Gilberto (de Mello) Freyre (b. 15 March 1900; d. 18 July 1987), pivotal Brazilian cultural historian and essayist of the 1930s. His historical essay Casa-grande & senzala (The Masters and the Slaves, 1933) popularized Franz Boas's anthropological concept of culture as an antidote to pessimistic race science. Freyre argued that Brazil's "mixture" was psychic and cultural in addition to racial. Modern Brazilians were not doomed racial mongrels but rather the fortunate heirs of the colonial plantation's fusion of Portuguese, Indian, and African culture. This energetic and erotic essay became a best-seller. It eventually inspired Carnival samba pageants (1962) as well as nationalist political propaganda. For example, the claim that Brazil was a model of racial harmony became a theme of Brazilian diplomatic initiatives. Many of the ideas of Casa-grande & senzala and its two sequels, Sobrados e mucambos (The Mansions and the Shanties, 1936) and Ordem e progresso (Order and Progress, 1959), established themes for the next generation of social scientists in Brazil. These included the centrality of the patriarchal family as a social institution, Brazil's historical formation as a slave society, the sugar plantation as an institution, and the importance of folkways, especially those related to the house, food, and healing.

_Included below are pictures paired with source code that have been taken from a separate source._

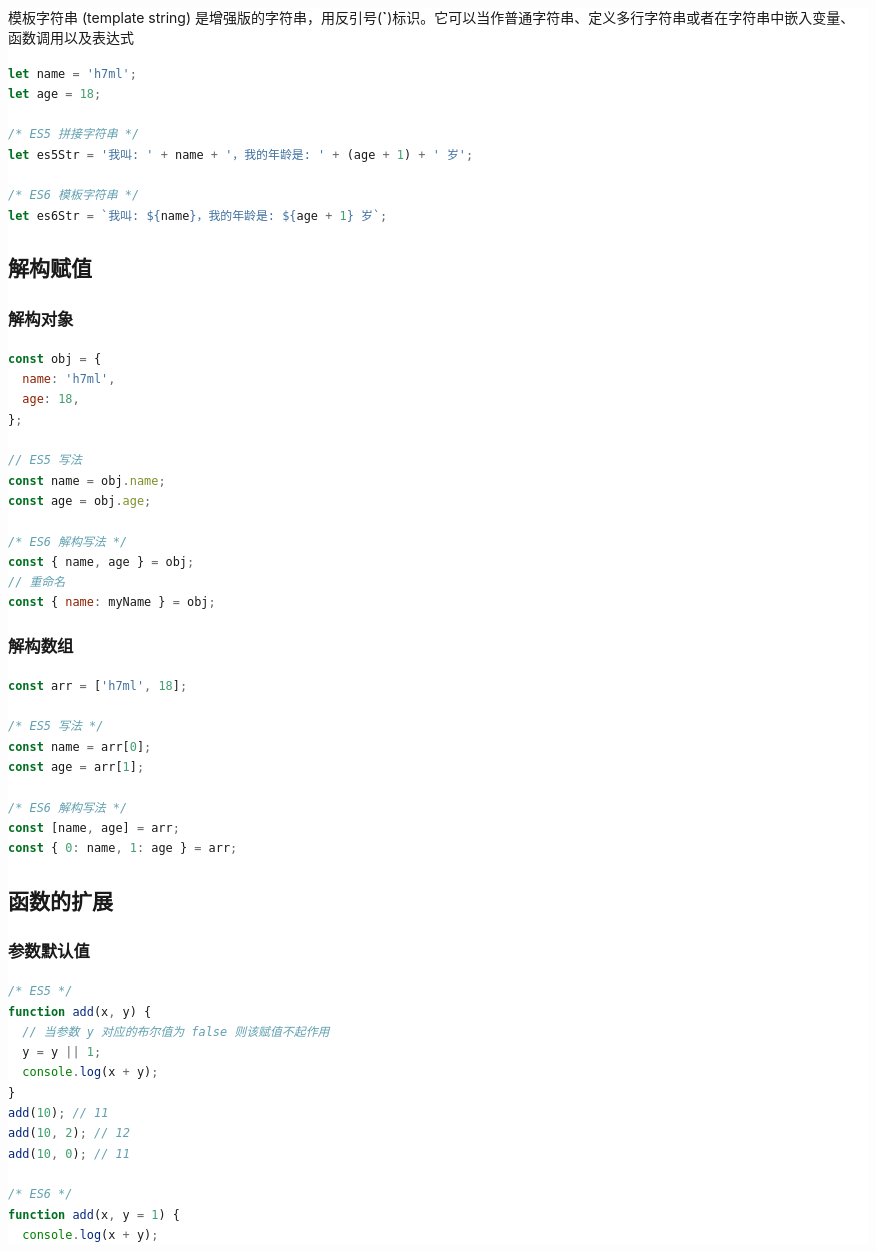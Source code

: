 模板字符串 (template string) 是增强版的字符串，用反引号(**`**)标识。它可以当作普通字符串、定义多行字符串或者在字符串中嵌入变量、函数调用以及表达式

```js
let name = 'h7ml';
let age = 18;

/* ES5 拼接字符串 */
let es5Str = '我叫: ' + name + '，我的年龄是: ' + (age + 1) + ' 岁';

/* ES6 模板字符串 */
let es6Str = `我叫: ${name}，我的年龄是: ${age + 1} 岁`;
```

## 解构赋值

### 解构对象

```js
const obj = {
  name: 'h7ml',
  age: 18,
};

// ES5 写法
const name = obj.name;
const age = obj.age;

/* ES6 解构写法 */
const { name, age } = obj;
// 重命名
const { name: myName } = obj;
```

### 解构数组

```js
const arr = ['h7ml', 18];

/* ES5 写法 */
const name = arr[0];
const age = arr[1];

/* ES6 解构写法 */
const [name, age] = arr;
const { 0: name, 1: age } = arr;
```

## 函数的扩展

### 参数默认值

```js
/* ES5 */
function add(x, y) {
  // 当参数 y 对应的布尔值为 false 则该赋值不起作用
  y = y || 1;
  console.log(x + y);
}
add(10); // 11
add(10, 2); // 12
add(10, 0); // 11

/* ES6 */
function add(x, y = 1) {
  console.log(x + y);
```

  ['name' + 1]: 'h7ml',
  [key]: 18,
  [keyA]: 'valueA',
  [keyB]: 'valueB',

Outside of Brazil, Freyre's ideas had their greatest repercussion in the United States, where his studies at Baylor (1918–1920) and Columbia (1920–1922) universities, bohemian life in New York, and travels in the South had refined his sense of Brazil's uniqueness. In the 1940s scholars influenced by Freyre, such as Frank Tannenbaum, challenged Americans to measure themselves against the model of race relations presented in Casa-grande & senzala. Their debates developed into the contemporary fields of comparative race relations and comparative history of slavery. Freyre's impact was not limited to the United States. Casa-grande & senzala was translated into at least six languages. Freyre lectured, visited universities, and received honors throughout the world, including an honorary British knighthood in 1971.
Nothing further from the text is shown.